** YOUR INSTRUCTIONS **
Return every record verbatim.

** DATA RECORDS **
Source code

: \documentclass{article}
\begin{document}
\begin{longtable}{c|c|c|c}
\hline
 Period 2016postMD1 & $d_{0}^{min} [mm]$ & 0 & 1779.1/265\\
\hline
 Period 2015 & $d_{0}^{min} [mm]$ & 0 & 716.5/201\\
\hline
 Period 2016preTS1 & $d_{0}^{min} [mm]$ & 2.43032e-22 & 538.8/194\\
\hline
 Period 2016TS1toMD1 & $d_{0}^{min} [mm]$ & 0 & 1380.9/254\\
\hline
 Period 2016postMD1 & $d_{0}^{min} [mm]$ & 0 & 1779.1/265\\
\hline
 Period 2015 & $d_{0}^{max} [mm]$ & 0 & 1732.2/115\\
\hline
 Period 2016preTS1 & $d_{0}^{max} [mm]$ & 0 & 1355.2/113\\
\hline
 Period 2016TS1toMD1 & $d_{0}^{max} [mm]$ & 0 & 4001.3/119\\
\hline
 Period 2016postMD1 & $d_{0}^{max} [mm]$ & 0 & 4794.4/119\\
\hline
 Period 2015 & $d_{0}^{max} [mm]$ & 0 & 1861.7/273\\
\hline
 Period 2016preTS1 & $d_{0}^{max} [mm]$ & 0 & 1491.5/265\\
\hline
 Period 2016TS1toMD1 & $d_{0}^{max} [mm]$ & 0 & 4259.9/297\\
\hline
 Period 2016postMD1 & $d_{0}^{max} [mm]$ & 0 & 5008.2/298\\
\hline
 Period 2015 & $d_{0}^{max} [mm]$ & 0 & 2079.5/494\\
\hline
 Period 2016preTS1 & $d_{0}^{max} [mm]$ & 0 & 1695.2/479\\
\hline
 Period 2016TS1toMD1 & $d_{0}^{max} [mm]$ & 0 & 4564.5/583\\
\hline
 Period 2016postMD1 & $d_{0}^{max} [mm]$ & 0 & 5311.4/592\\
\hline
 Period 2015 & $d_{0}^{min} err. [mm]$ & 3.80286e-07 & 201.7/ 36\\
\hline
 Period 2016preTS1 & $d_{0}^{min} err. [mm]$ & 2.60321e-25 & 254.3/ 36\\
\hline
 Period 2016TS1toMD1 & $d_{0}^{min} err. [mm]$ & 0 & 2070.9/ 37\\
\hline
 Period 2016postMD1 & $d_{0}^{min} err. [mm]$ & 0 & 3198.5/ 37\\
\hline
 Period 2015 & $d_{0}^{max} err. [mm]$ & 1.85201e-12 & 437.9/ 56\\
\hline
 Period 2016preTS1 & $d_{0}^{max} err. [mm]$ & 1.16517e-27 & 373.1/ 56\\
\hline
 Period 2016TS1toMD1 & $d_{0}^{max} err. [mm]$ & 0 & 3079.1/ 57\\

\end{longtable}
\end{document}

** REPLY TO THE TASK **
Source code

: \documentclass{article}
\begin{document}
\begin{longtable}{c|c|c|c}
\hline
 Period 2016postMD1 & $d_{0}^{min} [mm]$ & 0 & 1779.1/265\\
\hline
 Period 2015 & $d_{0}^{min} [mm]$ & 0 & 716.5/201\\
\hline
 Period 2016preTS1 & $d_{0}^{min} [mm]$ & 2.43032e-22 & 538.8/194\\
\hline
 Period 2016TS1toMD1 & $d_{0}^{min} [mm]$ & 0 & 1380.9/254\\
\hline
 Period 2016postMD1 & $d_{0}^{min} [mm]$ & 0 & 1779.1/265\\
\hline
 Period 2015 & $d_{0}^{max} [mm]$ & 0 & 1732.2/115\\
\hline
 Period 2016preTS1 & $d_{0}^{max} [mm]$ & 0 & 1355.2/113\\
\hline
 Period 2016TS1toMD1 & $d_{0}^{max} [mm]$ & 0 & 4001.3/119\\
\hline
 Period 2016postMD1 & $d_{0}^{max} [mm]$ & 0 & 4794.4/119\\
\hline
 Period 2015 & $d_{0}^{max} [mm]$ & 0 & 1861.7/273\\
\hline
 Period 2016preTS1 & $d_{0}^{max} [mm]$ & 0 & 1491.5/265\\
\hline
 Period 2016TS1toMD1 & $d_{0}^{max} [mm]$ & 0 & 4259.9/297\\
\hline
 Period 2016postMD1 & $d_{0}^{max} [mm]$ & 0 & 5008.2/298\\
\hline
 Period 2015 & $d_{0}^{max} [mm]$ & 0 & 2079.5/494\\
\hline
 Period 2016preTS1 & $d_{0}^{max} [mm]$ & 0 & 1695.2/479\\
\hline
 Period 2016TS1toMD1 & $d_{0}^{max} [mm]$ & 0 & 4564.5/583\\
\hline
 Period 2016postMD1 & $d_{0}^{max} [mm]$ & 0 & 5311.4/592\\
\hline
 Period 2015 & $d_{0}^{min} err. [mm]$ & 3.80286e-07 & 201.7/ 36\\
\hline
 Period 2016preTS1 & $d_{0}^{min} err. [mm]$ & 2.60321e-25 & 254.3/ 36\\
\hline
 Period 2016TS1toMD1 & $d_{0}^{min} err. [mm]$ & 0 & 2070.9/ 37\\
\hline
 Period 2016postMD1 & $d_{0}^{min} err. [mm]$ & 0 & 3198.5/ 37\\
\hline
 Period 2015 & $d_{0}^{max} err. [mm]$ & 1.85201e-12 & 437.9/ 56\\
\hline
 Period 2016preTS1 & $d_{0}^{max} err. [mm]$ & 1.16517e-27 & 373.1/ 56\\
\hline
 Period 2016TS1toMD1 & $d_{0}^{max} err. [mm]$ & 0 & 3079.1/ 57\\

\end{longtable}
\end{document}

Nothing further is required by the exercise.